▸ DATA EXTRACTS
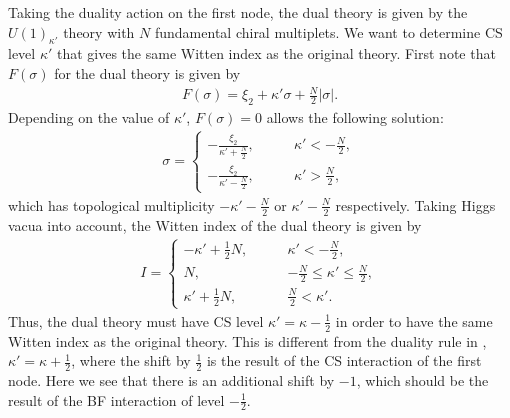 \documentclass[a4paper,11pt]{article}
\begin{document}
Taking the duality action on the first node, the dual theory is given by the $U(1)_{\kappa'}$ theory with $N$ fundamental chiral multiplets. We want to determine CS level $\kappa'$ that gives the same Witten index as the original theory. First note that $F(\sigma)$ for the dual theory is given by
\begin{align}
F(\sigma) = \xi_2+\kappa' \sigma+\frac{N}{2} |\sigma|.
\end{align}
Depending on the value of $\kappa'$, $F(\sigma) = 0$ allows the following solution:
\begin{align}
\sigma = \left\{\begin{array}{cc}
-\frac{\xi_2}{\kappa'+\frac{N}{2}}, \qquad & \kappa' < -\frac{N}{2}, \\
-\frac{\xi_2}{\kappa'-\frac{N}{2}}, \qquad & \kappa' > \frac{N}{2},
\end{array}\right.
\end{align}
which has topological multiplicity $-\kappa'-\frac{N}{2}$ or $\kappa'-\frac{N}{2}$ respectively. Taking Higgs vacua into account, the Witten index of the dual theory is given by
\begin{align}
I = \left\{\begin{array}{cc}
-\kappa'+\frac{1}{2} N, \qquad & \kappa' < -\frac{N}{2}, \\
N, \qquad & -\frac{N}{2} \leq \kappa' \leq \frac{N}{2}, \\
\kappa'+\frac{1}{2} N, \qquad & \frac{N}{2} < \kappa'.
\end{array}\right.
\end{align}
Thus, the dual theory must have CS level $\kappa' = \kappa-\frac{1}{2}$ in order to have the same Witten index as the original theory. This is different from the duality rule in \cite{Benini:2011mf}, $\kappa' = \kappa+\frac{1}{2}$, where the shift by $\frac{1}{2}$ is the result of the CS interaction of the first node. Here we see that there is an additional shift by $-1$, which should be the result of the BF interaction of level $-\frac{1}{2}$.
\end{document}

...

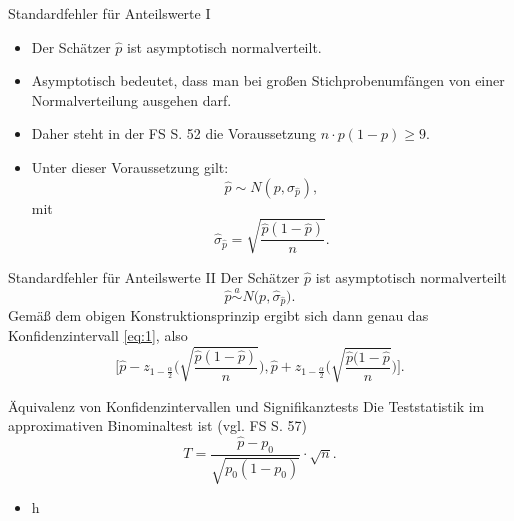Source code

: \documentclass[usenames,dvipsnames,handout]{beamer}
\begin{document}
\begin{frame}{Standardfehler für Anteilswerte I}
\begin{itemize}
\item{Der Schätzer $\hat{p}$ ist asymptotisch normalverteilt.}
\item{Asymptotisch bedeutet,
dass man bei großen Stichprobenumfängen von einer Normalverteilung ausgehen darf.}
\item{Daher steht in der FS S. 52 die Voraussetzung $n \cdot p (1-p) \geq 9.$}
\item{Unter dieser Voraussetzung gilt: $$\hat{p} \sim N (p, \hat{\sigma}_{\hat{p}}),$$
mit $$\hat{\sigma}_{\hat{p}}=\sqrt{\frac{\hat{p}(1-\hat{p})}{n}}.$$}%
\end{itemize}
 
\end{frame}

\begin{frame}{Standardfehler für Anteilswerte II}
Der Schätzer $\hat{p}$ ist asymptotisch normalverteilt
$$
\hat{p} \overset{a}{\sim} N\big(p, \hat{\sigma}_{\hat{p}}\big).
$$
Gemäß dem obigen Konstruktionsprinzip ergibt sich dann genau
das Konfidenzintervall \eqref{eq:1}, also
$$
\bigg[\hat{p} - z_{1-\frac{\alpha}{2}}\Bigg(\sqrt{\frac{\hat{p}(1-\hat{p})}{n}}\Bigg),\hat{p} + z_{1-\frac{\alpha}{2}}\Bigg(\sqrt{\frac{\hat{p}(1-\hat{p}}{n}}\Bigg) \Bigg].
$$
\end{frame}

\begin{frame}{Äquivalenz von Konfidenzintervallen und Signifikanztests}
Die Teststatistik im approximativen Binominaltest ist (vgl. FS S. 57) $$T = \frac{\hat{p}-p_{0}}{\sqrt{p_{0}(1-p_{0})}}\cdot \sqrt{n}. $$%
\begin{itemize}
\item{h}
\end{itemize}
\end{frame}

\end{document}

==

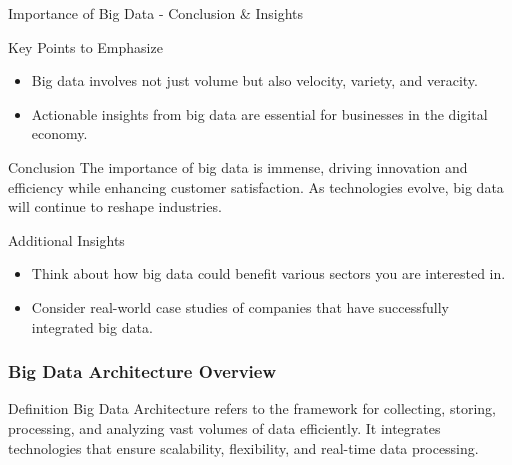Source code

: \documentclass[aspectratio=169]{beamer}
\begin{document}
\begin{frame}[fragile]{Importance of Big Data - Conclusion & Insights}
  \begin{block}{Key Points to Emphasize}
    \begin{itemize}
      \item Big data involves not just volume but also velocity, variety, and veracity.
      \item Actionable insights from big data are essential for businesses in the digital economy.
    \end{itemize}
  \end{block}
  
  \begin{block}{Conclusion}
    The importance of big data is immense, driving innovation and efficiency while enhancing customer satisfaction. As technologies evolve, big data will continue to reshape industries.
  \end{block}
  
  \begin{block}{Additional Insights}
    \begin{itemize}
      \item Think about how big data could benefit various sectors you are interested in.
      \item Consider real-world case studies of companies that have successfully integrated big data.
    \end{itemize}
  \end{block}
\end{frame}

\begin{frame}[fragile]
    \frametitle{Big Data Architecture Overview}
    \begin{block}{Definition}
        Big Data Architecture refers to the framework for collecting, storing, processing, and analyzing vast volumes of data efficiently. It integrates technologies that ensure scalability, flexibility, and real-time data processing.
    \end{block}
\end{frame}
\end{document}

▸ WORK INSTRUCTION
The expected output is one number: how many lines of the data above hold the string "Voraussetzung".

▸ TASK SOLUTION
2